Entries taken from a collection
****
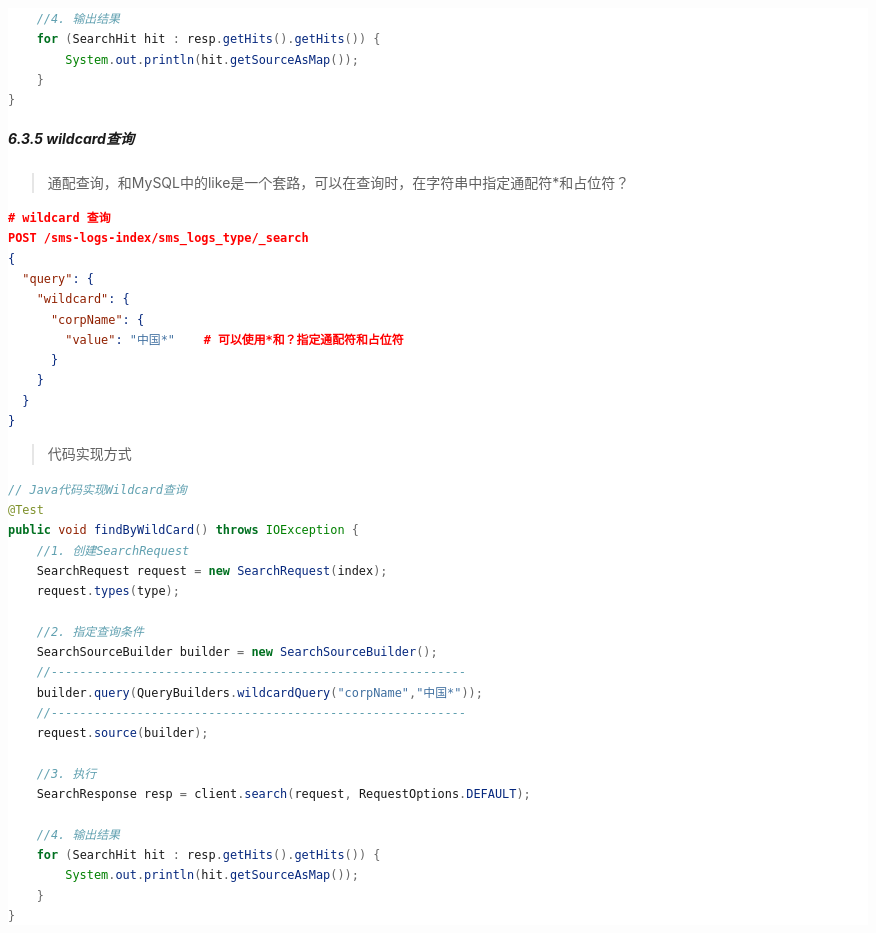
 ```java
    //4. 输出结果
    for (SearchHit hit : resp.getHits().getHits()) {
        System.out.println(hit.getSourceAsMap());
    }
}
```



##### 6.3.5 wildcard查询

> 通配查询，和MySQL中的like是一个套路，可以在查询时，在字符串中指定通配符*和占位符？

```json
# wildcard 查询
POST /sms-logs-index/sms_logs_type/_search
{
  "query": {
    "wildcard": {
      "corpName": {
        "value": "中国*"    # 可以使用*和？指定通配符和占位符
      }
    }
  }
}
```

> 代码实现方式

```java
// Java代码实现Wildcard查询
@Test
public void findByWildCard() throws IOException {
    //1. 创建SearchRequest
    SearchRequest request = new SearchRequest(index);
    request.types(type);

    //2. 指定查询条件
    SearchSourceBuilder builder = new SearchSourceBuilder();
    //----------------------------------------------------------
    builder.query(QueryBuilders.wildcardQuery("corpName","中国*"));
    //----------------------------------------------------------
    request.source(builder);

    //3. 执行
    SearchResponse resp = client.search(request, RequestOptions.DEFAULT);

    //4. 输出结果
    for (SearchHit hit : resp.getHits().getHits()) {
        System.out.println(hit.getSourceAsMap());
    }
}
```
****
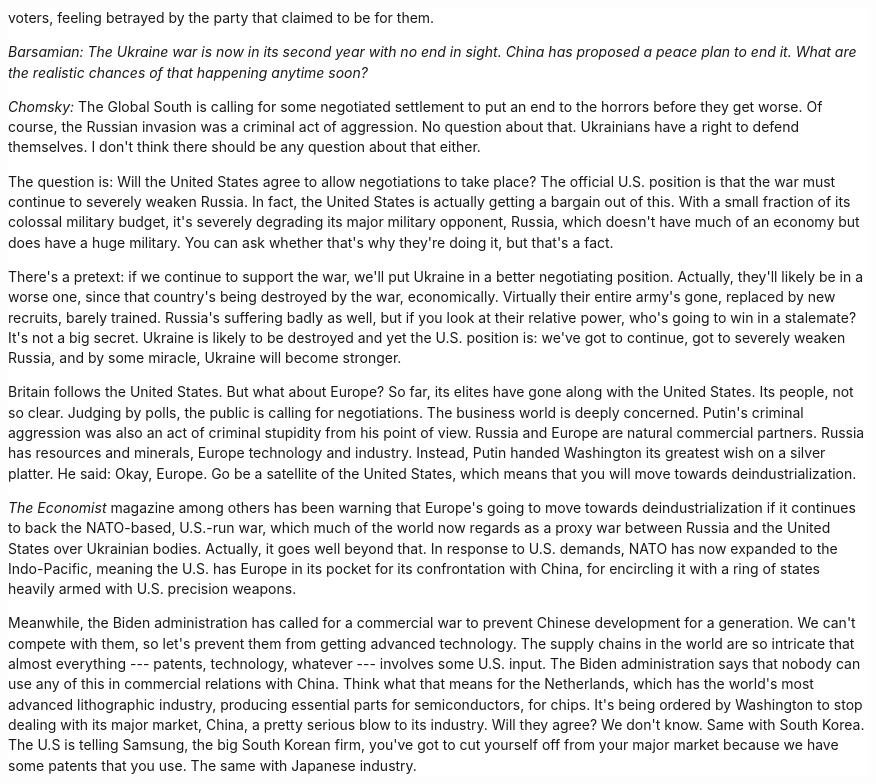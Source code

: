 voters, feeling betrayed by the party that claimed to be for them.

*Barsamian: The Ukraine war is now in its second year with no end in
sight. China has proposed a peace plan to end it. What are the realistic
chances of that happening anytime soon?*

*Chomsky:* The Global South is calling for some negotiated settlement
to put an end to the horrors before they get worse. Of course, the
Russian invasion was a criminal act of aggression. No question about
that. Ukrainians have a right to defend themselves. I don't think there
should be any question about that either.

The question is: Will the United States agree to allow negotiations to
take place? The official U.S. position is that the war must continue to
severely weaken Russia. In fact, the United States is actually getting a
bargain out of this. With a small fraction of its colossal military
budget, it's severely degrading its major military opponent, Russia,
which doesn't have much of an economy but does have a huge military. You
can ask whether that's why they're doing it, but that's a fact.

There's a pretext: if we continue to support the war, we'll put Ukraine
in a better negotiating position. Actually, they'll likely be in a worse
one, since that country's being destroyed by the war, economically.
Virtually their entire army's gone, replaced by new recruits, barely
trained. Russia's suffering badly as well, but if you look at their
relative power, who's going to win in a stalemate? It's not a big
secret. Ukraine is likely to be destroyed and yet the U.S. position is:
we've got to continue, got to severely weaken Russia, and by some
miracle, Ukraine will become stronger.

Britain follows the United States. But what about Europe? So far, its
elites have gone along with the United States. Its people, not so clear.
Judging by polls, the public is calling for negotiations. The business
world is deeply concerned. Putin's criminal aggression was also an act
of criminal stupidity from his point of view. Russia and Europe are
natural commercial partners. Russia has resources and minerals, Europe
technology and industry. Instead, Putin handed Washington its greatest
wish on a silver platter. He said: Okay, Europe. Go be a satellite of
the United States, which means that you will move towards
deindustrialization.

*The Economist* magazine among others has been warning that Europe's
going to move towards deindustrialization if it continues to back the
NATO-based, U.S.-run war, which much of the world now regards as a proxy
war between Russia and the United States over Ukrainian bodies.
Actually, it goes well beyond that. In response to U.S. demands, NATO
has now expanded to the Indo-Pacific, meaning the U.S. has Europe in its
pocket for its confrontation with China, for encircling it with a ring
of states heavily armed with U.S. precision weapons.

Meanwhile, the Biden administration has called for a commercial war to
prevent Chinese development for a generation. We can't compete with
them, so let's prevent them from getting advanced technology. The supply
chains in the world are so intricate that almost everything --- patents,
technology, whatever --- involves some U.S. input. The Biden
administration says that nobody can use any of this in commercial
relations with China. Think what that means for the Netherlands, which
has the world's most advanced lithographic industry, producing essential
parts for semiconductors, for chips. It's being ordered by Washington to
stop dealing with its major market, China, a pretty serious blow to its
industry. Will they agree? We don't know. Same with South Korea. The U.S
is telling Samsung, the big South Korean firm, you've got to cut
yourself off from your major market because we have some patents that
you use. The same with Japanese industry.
****
→ BRIEF: Retype the portion of the data above that starts on the line with "chances of that happening anytime soon?*" and finishes on the line with "world is deeply", including both of those lines.

→ SOLUTION TO THIS TASK:
chances of that happening anytime soon?*

*Chomsky:* The Global South is calling for some negotiated settlement
to put an end to the horrors before they get worse. Of course, the
Russian invasion was a criminal act of aggression. No question about
that. Ukrainians have a right to defend themselves. I don't think there
should be any question about that either.

The question is: Will the United States agree to allow negotiations to
take place? The official U.S. position is that the war must continue to
severely weaken Russia. In fact, the United States is actually getting a
bargain out of this. With a small fraction of its colossal military
budget, it's severely degrading its major military opponent, Russia,
which doesn't have much of an economy but does have a huge military. You
can ask whether that's why they're doing it, but that's a fact.

There's a pretext: if we continue to support the war, we'll put Ukraine
in a better negotiating position. Actually, they'll likely be in a worse
one, since that country's being destroyed by the war, economically.
Virtually their entire army's gone, replaced by new recruits, barely
trained. Russia's suffering badly as well, but if you look at their
relative power, who's going to win in a stalemate? It's not a big
secret. Ukraine is likely to be destroyed and yet the U.S. position is:
we've got to continue, got to severely weaken Russia, and by some
miracle, Ukraine will become stronger.

Britain follows the United States. But what about Europe? So far, its
elites have gone along with the United States. Its people, not so clear.
Judging by polls, the public is calling for negotiations. The business
world is deeply concerned. Putin's criminal aggression was also an act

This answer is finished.